Imagine someone’s asked you to come up with an idea for something.
They might have given you a formal brief, or maybe they just asked in a one-line email. It’s tempting just to dive in and try to immediately come up with something that satisfies them.
You should try to resist that temptation.
In today’s fast-paced business environment we often move too quickly to idea generation before taking time to properly consider the issues at hand. The ideas or solutions you come up with initially will be the most obvious, what you might call shallow thinking. They will often be cliché-ridden stereotypes or quick rehashes of previous ideas.
So before you start, think about why they’ve asked for it. Questioning the brief doesn’t necessarily mean finding fault with it, but asking questions about the motivations behind it, or the trigger points that led to it, can really help you come up with better ideas and solutions.
To dig deeper into a brief or problem, try and think about how you can view it from different angles or perspectives. Zoom out to think about the wider causes or implications, and zoom in to dissect every small detail. Think about how various others (colleagues, leaders, competitors, original thinkers) might view the same brief, and how they might approach it.
Essentially, you'd benefit from asking as many questions as possible about the brief you've been given. You don't need to ask all these questions to the source of the brief, you can just ask yourself - use questioning as a valuable creative thinking technique.
The Right Question Institute has developed its own "Question Formulation Technique" to help people ask good questions.

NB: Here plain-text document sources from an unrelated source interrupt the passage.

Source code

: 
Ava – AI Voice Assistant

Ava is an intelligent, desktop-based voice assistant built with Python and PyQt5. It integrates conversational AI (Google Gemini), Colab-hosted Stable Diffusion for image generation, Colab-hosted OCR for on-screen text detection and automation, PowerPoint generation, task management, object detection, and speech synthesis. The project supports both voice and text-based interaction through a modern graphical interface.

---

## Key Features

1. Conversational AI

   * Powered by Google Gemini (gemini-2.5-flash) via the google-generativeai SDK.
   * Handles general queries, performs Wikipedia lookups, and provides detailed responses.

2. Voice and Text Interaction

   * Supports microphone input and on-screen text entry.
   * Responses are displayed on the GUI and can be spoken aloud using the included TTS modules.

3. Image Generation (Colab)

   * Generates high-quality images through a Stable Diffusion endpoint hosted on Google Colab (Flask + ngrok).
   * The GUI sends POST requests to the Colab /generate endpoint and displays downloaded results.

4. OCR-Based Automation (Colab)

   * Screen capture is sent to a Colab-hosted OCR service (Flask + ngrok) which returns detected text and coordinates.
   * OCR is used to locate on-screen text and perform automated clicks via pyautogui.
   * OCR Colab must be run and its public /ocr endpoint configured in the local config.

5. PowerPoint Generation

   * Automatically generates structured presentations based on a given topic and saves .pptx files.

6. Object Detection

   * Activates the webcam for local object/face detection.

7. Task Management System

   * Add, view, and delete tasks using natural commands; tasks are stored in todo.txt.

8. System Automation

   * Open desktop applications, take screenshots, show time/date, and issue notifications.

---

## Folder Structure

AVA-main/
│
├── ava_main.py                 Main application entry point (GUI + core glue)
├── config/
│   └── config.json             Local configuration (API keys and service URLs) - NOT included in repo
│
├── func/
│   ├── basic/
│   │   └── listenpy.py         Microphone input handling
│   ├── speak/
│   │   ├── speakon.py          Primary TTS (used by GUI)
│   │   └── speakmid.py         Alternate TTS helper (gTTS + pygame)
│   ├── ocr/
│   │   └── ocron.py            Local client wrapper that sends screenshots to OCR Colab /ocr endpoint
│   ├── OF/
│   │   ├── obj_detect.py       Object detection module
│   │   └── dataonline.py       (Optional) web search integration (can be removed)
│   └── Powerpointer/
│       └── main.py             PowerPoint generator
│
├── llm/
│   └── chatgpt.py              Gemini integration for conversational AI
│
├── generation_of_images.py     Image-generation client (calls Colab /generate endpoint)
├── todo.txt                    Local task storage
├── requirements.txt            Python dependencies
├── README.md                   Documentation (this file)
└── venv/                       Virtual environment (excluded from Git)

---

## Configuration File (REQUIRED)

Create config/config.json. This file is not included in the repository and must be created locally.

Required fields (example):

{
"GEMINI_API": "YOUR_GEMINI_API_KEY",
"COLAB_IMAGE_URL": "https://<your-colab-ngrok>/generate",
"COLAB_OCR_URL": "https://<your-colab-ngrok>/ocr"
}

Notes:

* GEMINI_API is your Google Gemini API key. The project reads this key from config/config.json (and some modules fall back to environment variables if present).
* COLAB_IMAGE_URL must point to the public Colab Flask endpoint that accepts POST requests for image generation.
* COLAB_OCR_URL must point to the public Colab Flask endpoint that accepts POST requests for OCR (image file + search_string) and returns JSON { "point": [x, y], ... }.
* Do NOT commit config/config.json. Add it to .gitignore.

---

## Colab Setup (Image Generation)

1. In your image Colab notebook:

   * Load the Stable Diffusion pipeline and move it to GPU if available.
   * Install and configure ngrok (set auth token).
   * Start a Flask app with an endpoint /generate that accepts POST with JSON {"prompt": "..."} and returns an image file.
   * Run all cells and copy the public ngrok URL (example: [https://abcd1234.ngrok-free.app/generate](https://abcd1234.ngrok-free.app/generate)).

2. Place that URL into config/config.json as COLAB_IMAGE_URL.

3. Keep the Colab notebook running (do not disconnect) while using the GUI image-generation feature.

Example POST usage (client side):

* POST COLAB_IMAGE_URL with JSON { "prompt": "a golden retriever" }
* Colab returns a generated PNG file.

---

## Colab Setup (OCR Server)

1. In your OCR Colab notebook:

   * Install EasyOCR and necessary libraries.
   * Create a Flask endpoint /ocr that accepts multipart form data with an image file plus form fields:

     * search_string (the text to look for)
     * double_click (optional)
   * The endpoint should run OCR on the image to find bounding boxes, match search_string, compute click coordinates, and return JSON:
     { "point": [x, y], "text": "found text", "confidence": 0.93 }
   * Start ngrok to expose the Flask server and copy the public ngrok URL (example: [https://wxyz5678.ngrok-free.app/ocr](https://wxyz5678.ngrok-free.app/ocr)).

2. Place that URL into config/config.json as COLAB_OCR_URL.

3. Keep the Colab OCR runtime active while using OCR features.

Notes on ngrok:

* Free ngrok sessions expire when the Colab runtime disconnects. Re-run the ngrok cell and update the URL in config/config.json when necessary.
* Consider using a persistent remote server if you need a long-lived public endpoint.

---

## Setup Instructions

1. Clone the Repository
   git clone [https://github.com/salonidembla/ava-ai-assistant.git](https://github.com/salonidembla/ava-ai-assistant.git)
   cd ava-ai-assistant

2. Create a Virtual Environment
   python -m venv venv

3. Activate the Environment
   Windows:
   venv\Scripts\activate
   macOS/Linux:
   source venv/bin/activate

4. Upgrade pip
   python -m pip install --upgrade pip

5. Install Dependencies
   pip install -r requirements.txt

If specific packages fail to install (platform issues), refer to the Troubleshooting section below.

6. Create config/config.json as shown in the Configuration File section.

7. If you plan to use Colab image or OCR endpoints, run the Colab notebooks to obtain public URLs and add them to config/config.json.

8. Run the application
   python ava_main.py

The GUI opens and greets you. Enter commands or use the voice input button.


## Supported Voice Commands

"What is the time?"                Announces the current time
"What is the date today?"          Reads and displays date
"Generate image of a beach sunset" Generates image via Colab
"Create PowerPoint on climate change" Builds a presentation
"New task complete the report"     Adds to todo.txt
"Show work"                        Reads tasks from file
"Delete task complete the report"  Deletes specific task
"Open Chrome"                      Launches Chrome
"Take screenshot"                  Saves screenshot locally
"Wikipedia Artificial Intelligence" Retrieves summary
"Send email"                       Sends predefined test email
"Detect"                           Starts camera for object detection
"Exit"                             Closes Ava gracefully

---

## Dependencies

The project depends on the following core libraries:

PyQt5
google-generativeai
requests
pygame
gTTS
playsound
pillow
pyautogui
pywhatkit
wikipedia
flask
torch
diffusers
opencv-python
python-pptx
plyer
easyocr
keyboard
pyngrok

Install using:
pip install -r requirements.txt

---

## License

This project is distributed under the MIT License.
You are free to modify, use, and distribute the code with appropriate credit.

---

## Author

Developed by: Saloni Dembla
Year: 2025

Another good start is this approach from the CIA. The Phoenix Checklist features two lists of questions to help you drill into problems and plans. Some of our favourite questions from the list:
Other great questioning techniques include the 5 Whys and How Might We.
Try and keep on questioning even when you come up against resistance. For example have you ever asked: "why do we do it this way" only to receive the answer: "because we always have"? It's important to try to get past these obvious answers.
And you can expect to be questioned about your questioning approach too - people are often so anxious to "get things done" that they have little patience for questions. "Don't bring me questions, bring me answers!" they might say.
Push on. As Warren Berger, author of A More Beautiful Question, says: "Companies should be careful about discouraging fundamental, seemingly naïve questions - which can be a valuable tool for challenging the most basic assumptions about why and how your company does what it does."